### Task statement
Would you please copy each line below that includes the string "either"?

Collected data:
━━━━━━━━━━━━━━━━

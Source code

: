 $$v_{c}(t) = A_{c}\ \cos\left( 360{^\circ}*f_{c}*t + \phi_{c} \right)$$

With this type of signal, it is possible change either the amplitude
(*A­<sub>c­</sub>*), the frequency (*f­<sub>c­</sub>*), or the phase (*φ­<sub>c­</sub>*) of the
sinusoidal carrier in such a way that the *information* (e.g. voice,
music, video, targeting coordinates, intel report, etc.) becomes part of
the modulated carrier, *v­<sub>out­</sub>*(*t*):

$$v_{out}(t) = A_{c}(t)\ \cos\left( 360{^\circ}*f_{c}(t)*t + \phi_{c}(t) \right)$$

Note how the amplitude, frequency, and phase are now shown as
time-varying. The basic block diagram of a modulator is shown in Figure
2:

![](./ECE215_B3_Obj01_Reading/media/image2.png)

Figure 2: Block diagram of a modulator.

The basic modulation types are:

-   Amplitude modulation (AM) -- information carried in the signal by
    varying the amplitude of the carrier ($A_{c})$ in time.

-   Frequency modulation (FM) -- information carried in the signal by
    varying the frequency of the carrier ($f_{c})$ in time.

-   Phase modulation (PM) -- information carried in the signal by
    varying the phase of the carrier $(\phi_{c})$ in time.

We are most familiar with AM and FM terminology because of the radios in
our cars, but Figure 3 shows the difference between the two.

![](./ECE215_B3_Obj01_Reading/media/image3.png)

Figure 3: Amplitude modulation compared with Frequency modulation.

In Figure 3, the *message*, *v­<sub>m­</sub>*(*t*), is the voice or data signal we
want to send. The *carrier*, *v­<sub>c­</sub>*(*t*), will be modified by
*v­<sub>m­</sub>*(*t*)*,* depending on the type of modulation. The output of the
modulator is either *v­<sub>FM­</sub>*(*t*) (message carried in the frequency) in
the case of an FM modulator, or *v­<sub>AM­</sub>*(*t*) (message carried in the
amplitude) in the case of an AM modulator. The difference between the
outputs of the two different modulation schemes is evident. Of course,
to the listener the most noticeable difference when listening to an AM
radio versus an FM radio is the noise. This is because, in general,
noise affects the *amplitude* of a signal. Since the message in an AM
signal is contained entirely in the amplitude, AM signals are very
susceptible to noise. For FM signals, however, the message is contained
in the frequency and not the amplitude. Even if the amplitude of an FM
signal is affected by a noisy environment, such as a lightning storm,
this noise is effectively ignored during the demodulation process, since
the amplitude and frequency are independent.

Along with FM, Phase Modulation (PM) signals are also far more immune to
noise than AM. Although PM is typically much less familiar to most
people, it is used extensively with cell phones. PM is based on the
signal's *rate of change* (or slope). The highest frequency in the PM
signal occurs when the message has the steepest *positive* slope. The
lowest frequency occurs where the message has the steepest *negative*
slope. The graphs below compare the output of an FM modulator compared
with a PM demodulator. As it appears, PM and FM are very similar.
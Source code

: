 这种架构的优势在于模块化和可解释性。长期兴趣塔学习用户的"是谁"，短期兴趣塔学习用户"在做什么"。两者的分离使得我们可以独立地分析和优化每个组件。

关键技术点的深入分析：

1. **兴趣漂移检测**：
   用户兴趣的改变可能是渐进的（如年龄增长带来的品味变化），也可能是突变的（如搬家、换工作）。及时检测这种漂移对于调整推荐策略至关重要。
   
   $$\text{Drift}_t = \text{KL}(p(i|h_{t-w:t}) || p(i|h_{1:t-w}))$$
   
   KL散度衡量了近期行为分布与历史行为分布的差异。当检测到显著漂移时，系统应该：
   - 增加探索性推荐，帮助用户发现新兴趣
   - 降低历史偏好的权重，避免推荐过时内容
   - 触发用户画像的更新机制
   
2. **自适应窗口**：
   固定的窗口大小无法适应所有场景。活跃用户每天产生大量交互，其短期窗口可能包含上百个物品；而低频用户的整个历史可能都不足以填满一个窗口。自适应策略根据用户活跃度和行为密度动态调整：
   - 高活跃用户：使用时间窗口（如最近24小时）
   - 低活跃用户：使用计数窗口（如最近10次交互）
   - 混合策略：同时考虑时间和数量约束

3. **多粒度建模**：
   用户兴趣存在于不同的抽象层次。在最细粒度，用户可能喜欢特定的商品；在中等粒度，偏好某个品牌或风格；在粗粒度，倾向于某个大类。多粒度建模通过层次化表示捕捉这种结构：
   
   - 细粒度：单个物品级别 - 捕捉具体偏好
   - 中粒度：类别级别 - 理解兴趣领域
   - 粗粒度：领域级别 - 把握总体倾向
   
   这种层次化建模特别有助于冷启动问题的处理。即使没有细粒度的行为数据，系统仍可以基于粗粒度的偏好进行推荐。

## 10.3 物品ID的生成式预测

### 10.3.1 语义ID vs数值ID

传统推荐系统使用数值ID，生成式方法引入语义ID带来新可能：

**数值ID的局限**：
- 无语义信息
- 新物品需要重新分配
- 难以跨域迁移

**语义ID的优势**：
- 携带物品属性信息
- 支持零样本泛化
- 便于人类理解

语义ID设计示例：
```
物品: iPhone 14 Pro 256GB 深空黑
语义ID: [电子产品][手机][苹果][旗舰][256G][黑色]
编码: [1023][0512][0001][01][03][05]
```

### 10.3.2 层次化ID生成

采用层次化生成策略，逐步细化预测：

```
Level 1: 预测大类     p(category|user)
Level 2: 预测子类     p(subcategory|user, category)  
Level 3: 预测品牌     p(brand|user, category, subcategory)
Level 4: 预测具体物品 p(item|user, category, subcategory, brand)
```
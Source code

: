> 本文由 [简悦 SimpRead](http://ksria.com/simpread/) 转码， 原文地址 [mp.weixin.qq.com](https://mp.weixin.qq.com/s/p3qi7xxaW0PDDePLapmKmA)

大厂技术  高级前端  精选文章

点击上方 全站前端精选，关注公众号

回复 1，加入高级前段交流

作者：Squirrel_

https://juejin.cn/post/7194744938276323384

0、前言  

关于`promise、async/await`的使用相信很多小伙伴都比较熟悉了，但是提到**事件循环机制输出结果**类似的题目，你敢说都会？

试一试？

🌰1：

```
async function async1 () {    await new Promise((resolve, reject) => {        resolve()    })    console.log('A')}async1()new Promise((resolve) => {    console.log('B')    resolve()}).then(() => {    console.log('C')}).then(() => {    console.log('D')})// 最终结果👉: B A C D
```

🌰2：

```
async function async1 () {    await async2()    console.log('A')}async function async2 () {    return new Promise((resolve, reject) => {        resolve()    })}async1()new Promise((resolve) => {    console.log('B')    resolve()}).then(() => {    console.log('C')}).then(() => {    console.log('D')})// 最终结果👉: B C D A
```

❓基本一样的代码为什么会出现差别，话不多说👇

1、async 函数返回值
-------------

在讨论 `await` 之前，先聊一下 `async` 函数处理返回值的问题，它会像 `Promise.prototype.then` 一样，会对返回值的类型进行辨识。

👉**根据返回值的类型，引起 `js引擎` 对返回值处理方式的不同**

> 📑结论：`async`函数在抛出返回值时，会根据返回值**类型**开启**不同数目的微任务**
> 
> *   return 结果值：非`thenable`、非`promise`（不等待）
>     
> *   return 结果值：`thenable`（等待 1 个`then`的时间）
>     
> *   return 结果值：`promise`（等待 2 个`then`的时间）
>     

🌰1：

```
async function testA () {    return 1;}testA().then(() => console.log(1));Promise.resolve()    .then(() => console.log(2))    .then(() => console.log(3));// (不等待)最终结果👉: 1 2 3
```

━━━━━━━━━━━━━━━━

### Task result
With this type of signal, it is possible change either the amplitude
modulator is either *v­<sub>FM­</sub>*(*t*) (message carried in the frequency) in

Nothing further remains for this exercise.